At least Ms Fairhead’s connections with the Tory party appear more tenuous than those of some of the names that have appeared in the frame since Lord Patten’s enforced resignation after a health scare in May. She is not a Tory intimate like Lord Coe, for whom the terms of the job were redesigned, only for him to withdraw anyway. Nor does she have crony status, a charge levelled at Nick Prettejohn, who had been a special adviser to the chancellor, George Osborne. All the same, once again it may be a case of who rather than what you know. Ms Fairhead’s husband was a Conservative councillor and she is said to be a chum of both Mr Osborne and the cabinet secretary, Sir Jeremy Heywood, who, incidentally, chaired the recruitment panel. She is a non-executive member of the Cabinet Office board, and the Cabinet Office minister Francis Maude has made her a business ambassador. Weekend briefings suggest she had promised to look afresh at the big challenges facing the BBC.

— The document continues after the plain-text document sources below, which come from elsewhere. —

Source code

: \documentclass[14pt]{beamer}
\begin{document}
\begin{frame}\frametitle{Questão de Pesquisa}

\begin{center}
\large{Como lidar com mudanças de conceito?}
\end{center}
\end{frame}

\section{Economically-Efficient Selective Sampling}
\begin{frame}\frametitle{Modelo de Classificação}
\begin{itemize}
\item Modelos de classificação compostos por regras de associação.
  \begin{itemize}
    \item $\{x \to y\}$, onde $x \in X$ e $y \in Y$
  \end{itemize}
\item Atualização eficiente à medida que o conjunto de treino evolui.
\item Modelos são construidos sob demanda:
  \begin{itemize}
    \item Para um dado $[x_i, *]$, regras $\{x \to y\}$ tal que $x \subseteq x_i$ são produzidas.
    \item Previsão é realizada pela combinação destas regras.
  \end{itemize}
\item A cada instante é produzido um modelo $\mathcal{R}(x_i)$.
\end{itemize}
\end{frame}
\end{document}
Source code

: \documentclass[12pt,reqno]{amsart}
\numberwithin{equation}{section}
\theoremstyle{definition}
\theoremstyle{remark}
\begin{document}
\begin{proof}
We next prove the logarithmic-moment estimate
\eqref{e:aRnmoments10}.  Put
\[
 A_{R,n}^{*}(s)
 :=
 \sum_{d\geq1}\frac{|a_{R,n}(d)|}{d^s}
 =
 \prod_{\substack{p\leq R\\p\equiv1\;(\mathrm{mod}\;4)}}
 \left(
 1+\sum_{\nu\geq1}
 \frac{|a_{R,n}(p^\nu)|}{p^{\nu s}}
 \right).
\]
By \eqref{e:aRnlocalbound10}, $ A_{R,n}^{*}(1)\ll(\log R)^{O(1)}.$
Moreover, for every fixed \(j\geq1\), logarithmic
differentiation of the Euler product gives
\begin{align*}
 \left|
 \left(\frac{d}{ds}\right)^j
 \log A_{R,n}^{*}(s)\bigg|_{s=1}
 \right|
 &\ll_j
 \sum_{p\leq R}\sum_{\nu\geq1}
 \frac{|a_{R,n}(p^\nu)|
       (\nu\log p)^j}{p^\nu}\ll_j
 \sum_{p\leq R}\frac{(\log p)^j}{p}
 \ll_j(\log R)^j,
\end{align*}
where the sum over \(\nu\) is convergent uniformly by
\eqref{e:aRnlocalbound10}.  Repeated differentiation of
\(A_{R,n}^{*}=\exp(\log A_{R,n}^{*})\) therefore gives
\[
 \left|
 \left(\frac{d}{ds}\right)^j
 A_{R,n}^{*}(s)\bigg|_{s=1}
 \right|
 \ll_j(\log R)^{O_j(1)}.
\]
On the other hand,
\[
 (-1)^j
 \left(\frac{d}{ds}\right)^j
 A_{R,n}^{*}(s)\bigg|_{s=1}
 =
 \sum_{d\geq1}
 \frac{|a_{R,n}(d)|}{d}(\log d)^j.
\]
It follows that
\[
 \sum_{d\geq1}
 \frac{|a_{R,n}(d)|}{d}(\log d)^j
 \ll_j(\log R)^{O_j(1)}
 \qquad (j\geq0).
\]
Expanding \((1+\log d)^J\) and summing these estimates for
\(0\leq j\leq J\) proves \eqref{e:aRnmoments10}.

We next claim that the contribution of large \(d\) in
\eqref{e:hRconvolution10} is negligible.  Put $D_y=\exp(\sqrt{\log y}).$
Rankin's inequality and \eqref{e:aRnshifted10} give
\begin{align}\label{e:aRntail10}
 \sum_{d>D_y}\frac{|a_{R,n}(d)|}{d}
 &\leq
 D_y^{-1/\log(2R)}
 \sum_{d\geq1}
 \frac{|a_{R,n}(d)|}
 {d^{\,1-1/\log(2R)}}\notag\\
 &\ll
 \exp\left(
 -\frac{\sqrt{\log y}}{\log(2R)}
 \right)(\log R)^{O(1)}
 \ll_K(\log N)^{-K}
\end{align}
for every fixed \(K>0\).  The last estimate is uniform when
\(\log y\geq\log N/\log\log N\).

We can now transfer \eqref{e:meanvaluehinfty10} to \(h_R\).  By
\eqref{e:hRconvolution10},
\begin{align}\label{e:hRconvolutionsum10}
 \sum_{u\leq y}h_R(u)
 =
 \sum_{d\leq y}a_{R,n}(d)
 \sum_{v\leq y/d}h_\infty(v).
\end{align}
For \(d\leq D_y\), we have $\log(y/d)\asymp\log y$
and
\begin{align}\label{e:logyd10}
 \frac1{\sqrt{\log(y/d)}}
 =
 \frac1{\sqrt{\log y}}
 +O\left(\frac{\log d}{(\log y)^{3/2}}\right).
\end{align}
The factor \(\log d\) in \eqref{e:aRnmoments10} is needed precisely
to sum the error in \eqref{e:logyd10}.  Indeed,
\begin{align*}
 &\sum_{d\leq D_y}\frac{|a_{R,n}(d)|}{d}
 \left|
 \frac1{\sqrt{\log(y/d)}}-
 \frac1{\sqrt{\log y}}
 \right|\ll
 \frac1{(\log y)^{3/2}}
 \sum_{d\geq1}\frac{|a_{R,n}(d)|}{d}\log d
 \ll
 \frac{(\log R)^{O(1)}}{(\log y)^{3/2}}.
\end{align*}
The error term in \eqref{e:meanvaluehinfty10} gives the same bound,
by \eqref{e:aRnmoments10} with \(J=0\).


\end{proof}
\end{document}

That is not necessarily a bad thing. Few would argue about the need to revisit the BBC governance structure after the catastrophes of Savile, the George Entwistle resignation and dismaying decisions on executive pay and payoffs. On the plus side, Ms Fairhead brings experience in both management consultancy and a large and diverse media business, although she will have to live down her own controversial million-pound payout after she left the FT last year. But governance questions will seem plain sailing compared with sustaining the BBC’s finances in a way that protects its unique standing in global broadcasting. The trust’s public position so far is blandly complacent. That means the strategy is hers to make. Until she appears next week before MPs on the media committee, not even her guiding principles are known. She will face an environment that will often be aggressively hostile. For her it will be a novel, and almost certainly a disagreeable, experience. Congratulations, Ms Fairhead. And good luck.